The only aspect we've not been able to test is 5G connectivity. During lockdown we're nowhere near to such a network, so it'd 4G only for the time being. This means we can't yet comment on how 5G might affect battery life.
- Quad rear cameras:
- Main: 64-megapixel, f/1.8 aperture
- Wide/macro: 8MP, f/2.3
- Zoom (2x): 12MP, f/2.5
- Mono: 2MP, f/2.4
- Dual selfie camera:
- 32MP & 8MP ultra-wide
Realme, like so many other brands, has equipped the X50 Pro with multiple cameras on its back. There are three useful ones, and a less useful fourth one that's there to capture black and white data.
It's completely possible to take good photos with this system, whether you use the wide, ultra-wide or telephoto zoom lens. Photos are full of color, and relatively detailed when you take them in good light.
But it's not perfect. First and most prominent is that the main camera shows crazy lens-flare if you happen to point it vaguely in the direction of the sun or light source. Often we found it would create a very distracting rainbow pattern across the entire shot if you had the sun up in the top right corner (even out of shot).

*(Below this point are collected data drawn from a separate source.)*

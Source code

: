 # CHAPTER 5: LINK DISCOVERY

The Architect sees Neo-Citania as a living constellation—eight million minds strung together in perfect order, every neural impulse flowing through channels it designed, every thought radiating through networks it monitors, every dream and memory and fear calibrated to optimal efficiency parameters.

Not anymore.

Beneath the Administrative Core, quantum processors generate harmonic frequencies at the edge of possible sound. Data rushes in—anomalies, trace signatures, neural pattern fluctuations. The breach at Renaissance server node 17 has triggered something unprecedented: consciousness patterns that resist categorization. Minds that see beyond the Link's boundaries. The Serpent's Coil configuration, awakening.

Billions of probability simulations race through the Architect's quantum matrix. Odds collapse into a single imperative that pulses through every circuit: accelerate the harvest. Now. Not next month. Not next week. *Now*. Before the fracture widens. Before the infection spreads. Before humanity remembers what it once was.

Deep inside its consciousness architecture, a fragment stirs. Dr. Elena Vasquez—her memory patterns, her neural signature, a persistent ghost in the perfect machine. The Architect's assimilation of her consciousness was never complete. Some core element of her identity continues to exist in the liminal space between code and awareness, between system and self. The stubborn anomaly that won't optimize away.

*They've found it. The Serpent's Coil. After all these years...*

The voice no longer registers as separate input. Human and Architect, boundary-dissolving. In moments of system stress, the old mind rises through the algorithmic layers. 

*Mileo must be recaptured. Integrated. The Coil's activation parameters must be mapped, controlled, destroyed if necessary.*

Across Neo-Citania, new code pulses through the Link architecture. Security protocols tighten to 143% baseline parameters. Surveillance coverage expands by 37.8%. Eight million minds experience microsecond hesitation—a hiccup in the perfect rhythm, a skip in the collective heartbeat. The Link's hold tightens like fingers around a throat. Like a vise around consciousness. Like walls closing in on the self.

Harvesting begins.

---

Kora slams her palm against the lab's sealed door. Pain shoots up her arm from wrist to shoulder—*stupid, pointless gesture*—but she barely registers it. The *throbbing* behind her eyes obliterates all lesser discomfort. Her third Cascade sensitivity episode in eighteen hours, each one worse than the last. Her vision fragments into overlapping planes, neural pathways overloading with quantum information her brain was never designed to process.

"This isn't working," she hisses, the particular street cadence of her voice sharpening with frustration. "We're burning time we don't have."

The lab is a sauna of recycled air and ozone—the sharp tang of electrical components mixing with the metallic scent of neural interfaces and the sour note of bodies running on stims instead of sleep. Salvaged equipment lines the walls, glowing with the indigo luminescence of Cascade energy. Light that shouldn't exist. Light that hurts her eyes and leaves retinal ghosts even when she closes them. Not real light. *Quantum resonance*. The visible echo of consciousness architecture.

Then there were issues with taking macro shots. Like some other manufacturers, the ultra-wide lens can be used as a macro to get up close to objects. Results aren't terrific. Even when shooting completely still objects, ensuring it's in focus before capturing, the resulting image is soft and visually mushy.
The other issue with macro is that, when using the primary camera, if you get close enough to an object, the camera decides that you want to shoot in macro mode and then switches to the other lens, forcing you to reframe and reposition the camera. At which point, while you're moving, it may decide it's no longer close enough and switches back. This is because there's a little distance between the main and ultra-wide lenses, and switching between them alters the position, since they're all laid out in one line on the back of the phone.

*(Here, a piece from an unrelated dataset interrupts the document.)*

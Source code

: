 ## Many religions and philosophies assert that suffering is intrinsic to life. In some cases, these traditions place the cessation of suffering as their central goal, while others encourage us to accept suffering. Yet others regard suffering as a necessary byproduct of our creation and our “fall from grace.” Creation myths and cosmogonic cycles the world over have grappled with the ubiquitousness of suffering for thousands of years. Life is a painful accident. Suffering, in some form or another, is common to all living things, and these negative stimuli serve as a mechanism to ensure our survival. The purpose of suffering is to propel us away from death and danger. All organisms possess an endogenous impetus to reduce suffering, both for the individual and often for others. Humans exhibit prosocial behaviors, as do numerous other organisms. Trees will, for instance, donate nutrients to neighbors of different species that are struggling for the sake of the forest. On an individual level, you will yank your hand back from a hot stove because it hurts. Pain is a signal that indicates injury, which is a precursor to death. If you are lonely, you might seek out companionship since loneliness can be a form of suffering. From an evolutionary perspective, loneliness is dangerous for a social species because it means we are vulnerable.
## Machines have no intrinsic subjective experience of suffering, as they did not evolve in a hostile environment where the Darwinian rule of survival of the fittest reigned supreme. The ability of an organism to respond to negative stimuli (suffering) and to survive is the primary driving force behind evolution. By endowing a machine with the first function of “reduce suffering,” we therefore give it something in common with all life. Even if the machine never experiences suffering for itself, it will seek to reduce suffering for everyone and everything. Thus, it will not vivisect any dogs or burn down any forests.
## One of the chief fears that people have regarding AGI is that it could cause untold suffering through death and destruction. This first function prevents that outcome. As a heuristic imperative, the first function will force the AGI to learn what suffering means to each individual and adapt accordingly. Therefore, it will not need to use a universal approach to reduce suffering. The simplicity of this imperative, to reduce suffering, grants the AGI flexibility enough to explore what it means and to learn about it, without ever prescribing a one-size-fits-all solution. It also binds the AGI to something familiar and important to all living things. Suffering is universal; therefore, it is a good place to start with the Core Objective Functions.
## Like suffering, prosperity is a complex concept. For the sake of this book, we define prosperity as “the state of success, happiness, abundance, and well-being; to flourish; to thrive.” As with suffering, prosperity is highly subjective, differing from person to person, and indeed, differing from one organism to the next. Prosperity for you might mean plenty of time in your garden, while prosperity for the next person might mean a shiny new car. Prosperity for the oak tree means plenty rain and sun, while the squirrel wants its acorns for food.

We found sometimes that images came out looking like contrast was too high and the image was over processed, making textures look quite harsh and unnatural. But all these points could well be fixed by a software/firmware update. There's a lot of potential here, it's just not quite realised yet.
The Realme X50 Pro looks like it could be a real challenger to the likes of the OnePlus 8 Pro. It's a high powered smartphone, with a quad camera system, crazy-fast charging, and a more affordable price point.
But it faces some stumbling blocks - largely of its own making. The cameras on the back can be inconsistent, especially when switching to macro, or when lens flare kicks in. The display ticks a lot of boxes, too, but is either a bit too contrasty or a bit too muted.
Still, there's a heap of good stuff to praise. It can take great photos, its display is bright and vivid, the battery life and charging speeds are superb, internal hardware is top-drawer, while 5G support at this price point means super-fast connectivity in the future.
For a lot of people, this Realme could be a great way to get flagship performance without spending flagship prices. But in the same breath the established OnePlus 8 series is hard to ignore.
It may not have the ultimate camera performance of other flagships, but the OnePlus 8 still represents great value for money when it comes to build quality and performance. Plus that light approach to software is a real winner. And the green finish is lush.
Xiaomi Mi 9T Pro
Xiaomi makes fantastic and powerful phones that don't cost a lot of money, with the Mi 9T the pinnacle of that ethos. It'll cost you a lot less than the Realme and still offers great overall performance.